RECORDED INFORMATION below:

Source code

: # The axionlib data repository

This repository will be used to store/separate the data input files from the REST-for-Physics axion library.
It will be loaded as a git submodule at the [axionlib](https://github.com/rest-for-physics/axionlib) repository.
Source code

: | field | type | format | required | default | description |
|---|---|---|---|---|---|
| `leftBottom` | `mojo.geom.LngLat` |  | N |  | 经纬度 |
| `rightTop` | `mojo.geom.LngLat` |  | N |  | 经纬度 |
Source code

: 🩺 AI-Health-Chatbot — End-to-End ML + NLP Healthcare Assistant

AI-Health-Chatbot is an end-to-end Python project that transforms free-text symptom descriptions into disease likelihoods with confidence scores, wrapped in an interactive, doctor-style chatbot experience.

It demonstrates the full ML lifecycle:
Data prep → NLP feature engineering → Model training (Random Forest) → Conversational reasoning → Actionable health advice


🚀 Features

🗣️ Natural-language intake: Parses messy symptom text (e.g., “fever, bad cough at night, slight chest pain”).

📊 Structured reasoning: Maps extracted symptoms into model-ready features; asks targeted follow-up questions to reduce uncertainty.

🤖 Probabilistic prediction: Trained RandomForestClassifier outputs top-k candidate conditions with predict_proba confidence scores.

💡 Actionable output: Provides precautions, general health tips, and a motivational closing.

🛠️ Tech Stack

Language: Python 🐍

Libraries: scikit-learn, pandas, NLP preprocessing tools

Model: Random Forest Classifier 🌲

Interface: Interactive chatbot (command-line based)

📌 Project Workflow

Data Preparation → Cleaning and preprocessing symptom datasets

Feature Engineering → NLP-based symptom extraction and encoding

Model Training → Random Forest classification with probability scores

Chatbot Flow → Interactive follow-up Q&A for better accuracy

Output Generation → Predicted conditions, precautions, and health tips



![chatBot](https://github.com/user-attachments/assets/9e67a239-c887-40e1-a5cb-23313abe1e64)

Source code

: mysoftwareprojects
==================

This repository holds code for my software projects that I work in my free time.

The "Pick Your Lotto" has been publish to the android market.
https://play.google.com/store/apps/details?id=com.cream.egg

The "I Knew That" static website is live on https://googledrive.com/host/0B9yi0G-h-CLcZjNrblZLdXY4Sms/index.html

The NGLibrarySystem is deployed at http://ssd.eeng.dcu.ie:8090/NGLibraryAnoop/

End of RECORDED INFORMATION.

● EXERCISE BRIEF
In the data above, retype exactly and only the lines between the one holding "Feature Engineering → NLP-based" and the one holding "Output Generation →", inclusive.

● EXERCISE RESPONSE
Feature Engineering → NLP-based symptom extraction and encoding

Model Training → Random Forest classification with probability scores

Chatbot Flow → Interactive follow-up Q&A for better accuracy

Output Generation → Predicted conditions, precautions, and health tips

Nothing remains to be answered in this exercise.